Es por eso que se construyeron, sobre todo en el siglo XIX, liturgias republicanas que, apoyadas en el origen popular del voto, aseguraban ritos y costumbres que dejaban bien en claro dónde radicaba el poder. Fueron signos materiales y símbolos colectivos que se respetaron rigurosamente a lo largo del siglo XX, y que se siguen respetando en las principales Repúblicas del mundo. Marcan una continuidad histórica; sirven para designar el poder; definen claramente quiénes y cómo tienen la obligación de mandar. Por eso los juramentos, por eso los desfiles militares, por eso los bastones de mando, por eso los automóviles importantes y sus choferes. Porque no hay poder que se ejerza sin reconocimiento de su ubicación y de sus límites.
El sentido de la igualdad de los ciudadanos no puede ir contra la necesaria distancia que impone el ejercicio del poder.
La igualdad de todos se manifiesta en el momento supremo de la liturgia republicana que es el ejercicio del voto secreto, cuando se eligen las autoridades. Pero una vez cumplido el proceso, esas autoridades deben ser reconocidas y reconocibles. Para poder, desde la dimensión ciudadana, exigirles responsabilidades y asumir cabalmente el papel de representado.
Negar esta realidad es caer en la decadencia del igualitarismo. Es querer hacer creer que da lo mismo un presidente que un ciudadano común. Es querer esconder demagógicamente las graves responsabilidades que deben cumplir quienes tienen la obligación de conducir los destinos del país, tras las simpáticas medidas que diluyen diferencias y entreveran roles. Es querer borrar que lo propio de los servidores públicos es guiarse por un sentido de excelencia que por definición debe intentar sobresalir de la media nacional.

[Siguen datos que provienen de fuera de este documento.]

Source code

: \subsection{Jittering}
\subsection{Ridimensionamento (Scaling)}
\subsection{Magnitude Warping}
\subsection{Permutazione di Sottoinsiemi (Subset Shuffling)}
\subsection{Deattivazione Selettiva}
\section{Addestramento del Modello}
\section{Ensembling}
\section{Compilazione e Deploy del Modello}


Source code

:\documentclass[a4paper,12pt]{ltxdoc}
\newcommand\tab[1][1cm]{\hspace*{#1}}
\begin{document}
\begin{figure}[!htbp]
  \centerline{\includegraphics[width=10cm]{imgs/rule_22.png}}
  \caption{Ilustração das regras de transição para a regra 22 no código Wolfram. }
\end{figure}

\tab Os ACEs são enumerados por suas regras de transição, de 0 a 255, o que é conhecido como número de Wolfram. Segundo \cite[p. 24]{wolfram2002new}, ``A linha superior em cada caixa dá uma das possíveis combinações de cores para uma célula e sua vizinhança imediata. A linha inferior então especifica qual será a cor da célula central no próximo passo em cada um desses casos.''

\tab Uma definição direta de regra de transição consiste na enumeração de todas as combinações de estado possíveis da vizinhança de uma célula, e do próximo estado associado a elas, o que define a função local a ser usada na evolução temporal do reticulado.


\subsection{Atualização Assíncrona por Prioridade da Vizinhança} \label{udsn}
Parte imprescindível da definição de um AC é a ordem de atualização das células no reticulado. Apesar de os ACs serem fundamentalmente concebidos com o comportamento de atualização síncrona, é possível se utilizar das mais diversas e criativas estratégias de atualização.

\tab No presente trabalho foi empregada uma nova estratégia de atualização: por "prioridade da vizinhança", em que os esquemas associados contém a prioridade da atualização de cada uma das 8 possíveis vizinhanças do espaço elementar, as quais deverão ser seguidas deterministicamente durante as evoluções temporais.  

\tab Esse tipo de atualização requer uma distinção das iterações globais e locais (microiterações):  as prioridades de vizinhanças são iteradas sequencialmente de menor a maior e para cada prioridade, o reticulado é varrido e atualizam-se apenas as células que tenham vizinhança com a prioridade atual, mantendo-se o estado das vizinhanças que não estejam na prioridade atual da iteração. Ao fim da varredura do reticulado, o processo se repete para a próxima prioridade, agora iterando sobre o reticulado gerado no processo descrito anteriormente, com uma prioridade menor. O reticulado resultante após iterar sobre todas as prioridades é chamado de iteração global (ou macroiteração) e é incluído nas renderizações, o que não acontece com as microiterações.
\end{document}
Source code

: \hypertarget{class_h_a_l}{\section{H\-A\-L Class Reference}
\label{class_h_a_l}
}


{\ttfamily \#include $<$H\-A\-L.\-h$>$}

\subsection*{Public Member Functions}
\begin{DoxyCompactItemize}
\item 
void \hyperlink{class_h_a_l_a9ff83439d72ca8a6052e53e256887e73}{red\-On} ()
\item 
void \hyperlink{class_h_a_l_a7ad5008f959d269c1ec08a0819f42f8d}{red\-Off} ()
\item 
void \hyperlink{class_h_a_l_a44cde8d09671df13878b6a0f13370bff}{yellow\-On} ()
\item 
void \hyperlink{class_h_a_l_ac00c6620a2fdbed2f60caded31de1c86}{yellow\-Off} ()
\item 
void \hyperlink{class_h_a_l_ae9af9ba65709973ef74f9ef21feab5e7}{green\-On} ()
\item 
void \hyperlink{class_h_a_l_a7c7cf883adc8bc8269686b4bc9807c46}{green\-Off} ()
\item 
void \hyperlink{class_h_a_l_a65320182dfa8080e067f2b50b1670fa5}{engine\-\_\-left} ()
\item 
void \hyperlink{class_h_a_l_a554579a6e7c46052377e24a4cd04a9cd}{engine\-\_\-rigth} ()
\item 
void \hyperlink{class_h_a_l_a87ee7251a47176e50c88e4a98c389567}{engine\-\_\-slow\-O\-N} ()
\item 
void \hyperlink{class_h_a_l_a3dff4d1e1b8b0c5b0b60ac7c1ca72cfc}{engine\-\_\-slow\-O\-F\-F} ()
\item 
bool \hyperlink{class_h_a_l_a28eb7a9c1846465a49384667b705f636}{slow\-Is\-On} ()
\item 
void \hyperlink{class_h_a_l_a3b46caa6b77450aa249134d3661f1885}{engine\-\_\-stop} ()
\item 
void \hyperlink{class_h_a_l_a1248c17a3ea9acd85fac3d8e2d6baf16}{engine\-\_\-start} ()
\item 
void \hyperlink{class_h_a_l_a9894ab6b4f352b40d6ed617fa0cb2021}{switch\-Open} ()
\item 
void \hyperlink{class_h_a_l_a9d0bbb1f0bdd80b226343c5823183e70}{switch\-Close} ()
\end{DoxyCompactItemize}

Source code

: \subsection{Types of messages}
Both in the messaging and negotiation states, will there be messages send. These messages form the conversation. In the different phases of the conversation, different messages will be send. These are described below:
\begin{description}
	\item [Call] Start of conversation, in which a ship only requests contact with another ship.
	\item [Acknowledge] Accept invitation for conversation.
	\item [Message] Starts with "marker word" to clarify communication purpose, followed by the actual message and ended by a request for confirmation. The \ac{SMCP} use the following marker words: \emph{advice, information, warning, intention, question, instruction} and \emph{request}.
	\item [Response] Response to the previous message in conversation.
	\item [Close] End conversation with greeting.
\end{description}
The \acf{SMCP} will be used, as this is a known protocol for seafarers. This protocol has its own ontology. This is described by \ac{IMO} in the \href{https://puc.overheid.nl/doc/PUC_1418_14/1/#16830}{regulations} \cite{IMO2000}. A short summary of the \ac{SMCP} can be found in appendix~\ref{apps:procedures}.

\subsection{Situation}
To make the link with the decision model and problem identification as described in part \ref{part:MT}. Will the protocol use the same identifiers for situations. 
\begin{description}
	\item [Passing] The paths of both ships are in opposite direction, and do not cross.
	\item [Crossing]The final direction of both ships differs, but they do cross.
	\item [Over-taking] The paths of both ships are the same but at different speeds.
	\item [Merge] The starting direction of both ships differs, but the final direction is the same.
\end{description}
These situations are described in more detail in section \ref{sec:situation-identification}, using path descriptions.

La estética, el vocabulario y los signos exteriores que desde hace tiempo convergen en Mujica han consolidado un liderazgo que se apoya en la mismidad con lo popular. Sin embargo, profundizar esa mismidad desde el ejercicio del poder, desde la supresión de los signos exteriores que dan sentido a la jerarquía institucional, es permitir que la envidia se apropie de la lógica republicana de gobierno.
Como las mayorías no alcanzan a poseer nuevos automóviles de marca, entonces las autoridades deben renegar de su condición de representantes del Estado y asumir para sí, como personas, la medianía de quienes los llevaron al poder. Se trata de legitimar que nadie sobresalga del montón; se trata de aceptar y reflejar desde el poder el castigo que nuestra sociedad impone a quien asciende socialmente por el esfuerzo personal y la búsqueda de la excelencia.
Ningún país de primera confunde austeridad con demagogia. Ceder al igualitarismo no conduce a la excelencia nacional.